Grist: Japan’s Move to Resume Commercial Whaling Picks Up Steam
Wednesday, May 31st, 2006
The Tracker was asleep at the wheel and missed a rising tide of stories on whaling. But luck struck in the form of a happenstance look at today’s online Grist Magazine site. It has a fine roundup of news reports, with links to them and the outlets carrying them, on Japan’s drive to renew commercial hunting of some whale species. Grist’s post on this contentious issue is the last item in its Daily Grist feature.
See Also Previous Tracker post 5/12;
In Alaska researchers from the National Marine Fisheries Service are coordinating a study of the threatened stellar sea lion. Research includes attaching tracking devices and hot branding some of the animals. The Humane Society of the US thinks the study violates regulations protecting such animals. A US District Court judge in DC agrees, reports the AP’s Jeannette J. Lee from Anchorage. The feds say the study poses no threat to the species and may aid in its preservation.
In Eastern Utah near the Green River is Range Creek Canyon. More than 1,000 years ago it was home to the Fremont people. Still there are ruins of their houses, rock art, pottery bits, and arrowheads. Until recently in private hands, the canyon has barely been given scientific study. The Tribune-News’s Brett Prettyman toured it with a state conservation officer, talks with visitors, and provides a glimpse of the treasures gradually going missing as the public gains access, and of the people who made them. In an accompanying story the paper’s Greg Lavine reviews the region’s potential archeological significance.

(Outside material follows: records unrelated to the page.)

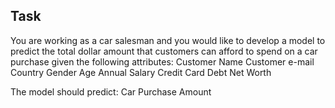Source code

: ## Task 
You are working as a car salesman and you would like to develop a model to predict the total dollar amount that customers can afford to spend on a car purchase given the following attributes:
Customer Name
Customer e-mail
Country
Gender
Age
Annual Salary 
Credit Card Debt 
Net Worth 

The model should predict: 
Car Purchase Amount
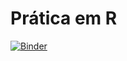 # Prática em R

[![Binder](https://mybinder.org/badge_logo.svg)](https://mybinder.org/v2/gh/pliniostat/Lab-Biostatistcs/master)
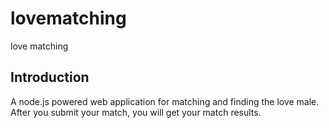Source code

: # lovematching
love matching


## Introduction
A node.js powered web application for matching and finding the love male.
After you submit your match, you will get your match results.
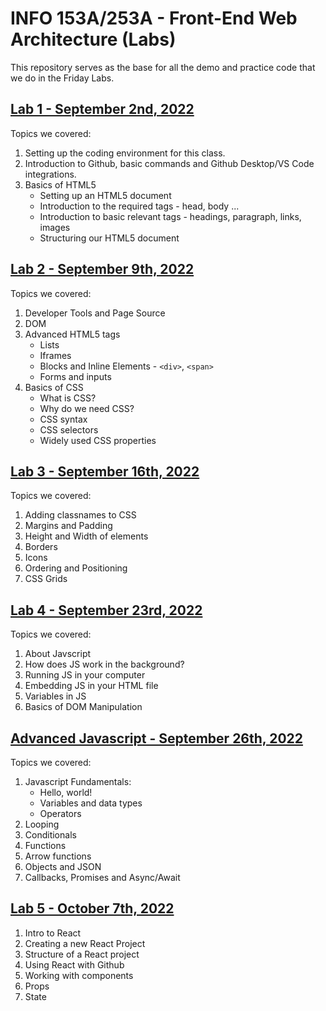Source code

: # INFO 153A/253A - Front-End Web Architecture (Labs)

This repository serves as the base for all the demo and practice code that we do in the Friday Labs.

## [Lab 1 - September 2nd, 2022](/lab-1/README.md)

Topics we covered:
1. Setting up the coding environment for this class.
2. Introduction to Github, basic commands and Github Desktop/VS Code integrations.
3. Basics of HTML5
    - Setting up an HTML5 document
    - Introduction to the required tags - head, body ...
    - Introduction to basic relevant tags - headings, paragraph, links, images
    - Structuring our HTML5 document

## [Lab 2 - September 9th, 2022](/lab-2/README.md)

Topics we covered:
1. Developer Tools and Page Source
2. DOM
3. Advanced HTML5 tags
    - Lists
    - Iframes
    - Blocks and Inline Elements - `<div>`, `<span>`
    - Forms and inputs
4. Basics of CSS
    - What is CSS?
    - Why do we need CSS?
    - CSS syntax
    - CSS selectors
    - Widely used CSS properties


## [Lab 3 - September 16th, 2022](/lab-3/README.md)

Topics we covered:
1. Adding classnames to CSS
2. Margins and Padding
3. Height and Width of elements
4. Borders
5. Icons
6. Ordering and Positioning
7. CSS Grids

## [Lab 4 - September 23rd, 2022](/lab-4/README.md)

Topics we covered:
1. About Javscript
2. How does JS work in the background?
3. Running JS in your computer
4. Embedding JS in your HTML file
5. Variables in JS
6. Basics of DOM Manipulation

## [Advanced Javascript - September 26th, 2022](/lab-4/README.md)

Topics we covered:

1. Javascript Fundamentals:
    - Hello, world!
    - Variables and data types
    - Operators
2. Looping
3. Conditionals
4. Functions
5. Arrow functions
6. Objects and JSON
7. Callbacks, Promises and Async/Await

## [Lab 5 - October 7th, 2022](/lab-5/README.MD)

1. Intro to React
2. Creating a new React Project
3. Structure of a React project
4. Using React with Github
5. Working with components
6. Props
7. State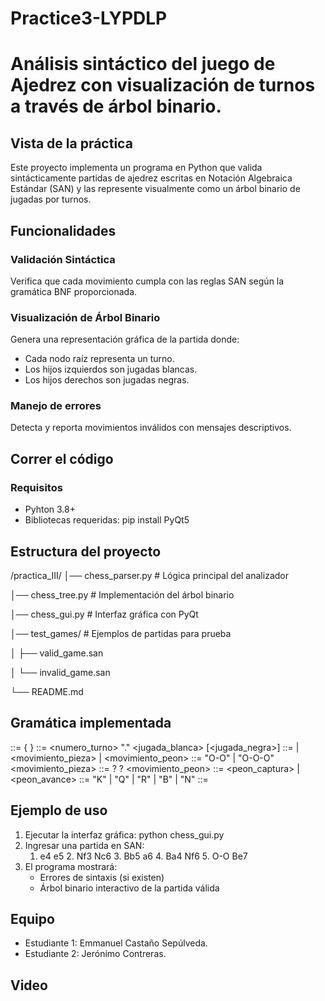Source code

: # Practice3-LYPDLP

# Análisis sintáctico del juego de Ajedrez con visualización de turnos a través de árbol binario. 

## Vista de la práctica 
Este proyecto implementa un programa en Python que valida sintácticamente partidas de ajedrez escritas en Notación Algebraica Estándar (SAN) y las represente visualmente como un árbol binario de jugadas por turnos.

## Funcionalidades 

### Validación Sintáctica
Verifica que cada movimiento cumpla con las reglas SAN según la gramática BNF proporcionada.

### Visualización de Árbol Binario
Genera una representación gráfica de la partida donde:

- Cada nodo raíz representa un turno.
- Los hijos izquierdos son jugadas blancas.
- Los hijos derechos son jugadas negras.

### Manejo de errores
Detecta y reporta movimientos inválidos con mensajes descriptivos.

## Correr el código 

### Requisitos
- Pyhton 3.8+
- Bibliotecas requeridas: pip install PyQt5

## Estructura del proyecto
/practica_III/
│── chess_parser.py       # Lógica principal del analizador

│── chess_tree.py         # Implementación del árbol binario

│── chess_gui.py          # Interfaz gráfica con PyQt

│── test_games/           # Ejemplos de partidas para prueba

│   ├── valid_game.san

│   └── invalid_game.san

└── README.md

## Gramática implementada 
<partida> ::= { <turno> }
<turno> ::= <numero_turno> "." <jugada_blanca> [<jugada_negra>]
<jugada> ::= <enroque> | <movimiento_pieza> | <movimiento_peon>
<enroque> ::= "O-O" | "O-O-O"
<movimiento_pieza> ::= <pieza> <desambiguacion>? <captura>? <casilla>
<movimiento_peon> ::= <peon_captura> | <peon_avance>
<pieza> ::= "K" | "Q" | "R" | "B" | "N"
<casilla> ::= <letra><numero>

## Ejemplo de uso

1. Ejecutar la interfaz gráfica:
   python chess_gui.py
2. Ingresar una partida en SAN:
   1. e4 e5 2. Nf3 Nc6 3. Bb5 a6 4. Ba4 Nf6 5. O-O Be7
3. El programa mostrará:
   - Errores de sintaxis (si existen)
   - Árbol binario interactivo de la partida válida
  
## Equipo 
- Estudiante 1: Emmanuel Castaño Sepúlveda.
- Estudiante 2: Jerónimo Contreras. 

## Video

News is never ending on the invasive species front. Illinois is starting to worry whether that firewood you’re toting to the campground will help spread the emerald ash borer beetle. It showed up in the US in Detroit four years ago and has killed more than 15 million ash trees in the midwest and in Ontario, Canada. Atlantic states are finding it. Michigan’s Governor even recently declared an “Emerald Ash Borer Awareness Week.”
Several dozen Eastern Pacific Green Turtles, headed by an enormous (550 pounds) matriarch called Wrinklebutt, hang out near Chula Vista in southern San Diego Bay. The Union-Tribune’s Shannon McMahon reports that scientists are not sure how they got established in this urban harbor at some distance north of their usual haunts in Mexico and farther south. They are tagging the animals with transmitters so they can track them on their annual migrations to…somewhere…and back. The locale seems to suit them. The big, top turtle is a local celebrity and, they say, the largest of her species ever recorded. It’s a pick because one just does not often find a Wrinklebutt in the news.
A report in PNAS last week proposed an explanation of an evolutionary mystery. Why did early whales keep growing rear legs for so many millions of years after their ancestors went fulltime to sea? The Beacon Journal’s Paula Schleis visited the research team leader at Northeastern Ohio Universities College of Medicine for a personal account of his quest for an answer. His mission took him fossil-hunting in Pakistan to study the fossils of early, walking, amphibious whales. He then gathered an international team for the genetic reconstruction of what went on, eventually, to first evolve their descendants’ front legs into flippers and, more important, to eliminate hind legs altogether. The key: a gene called sonic hedgehog.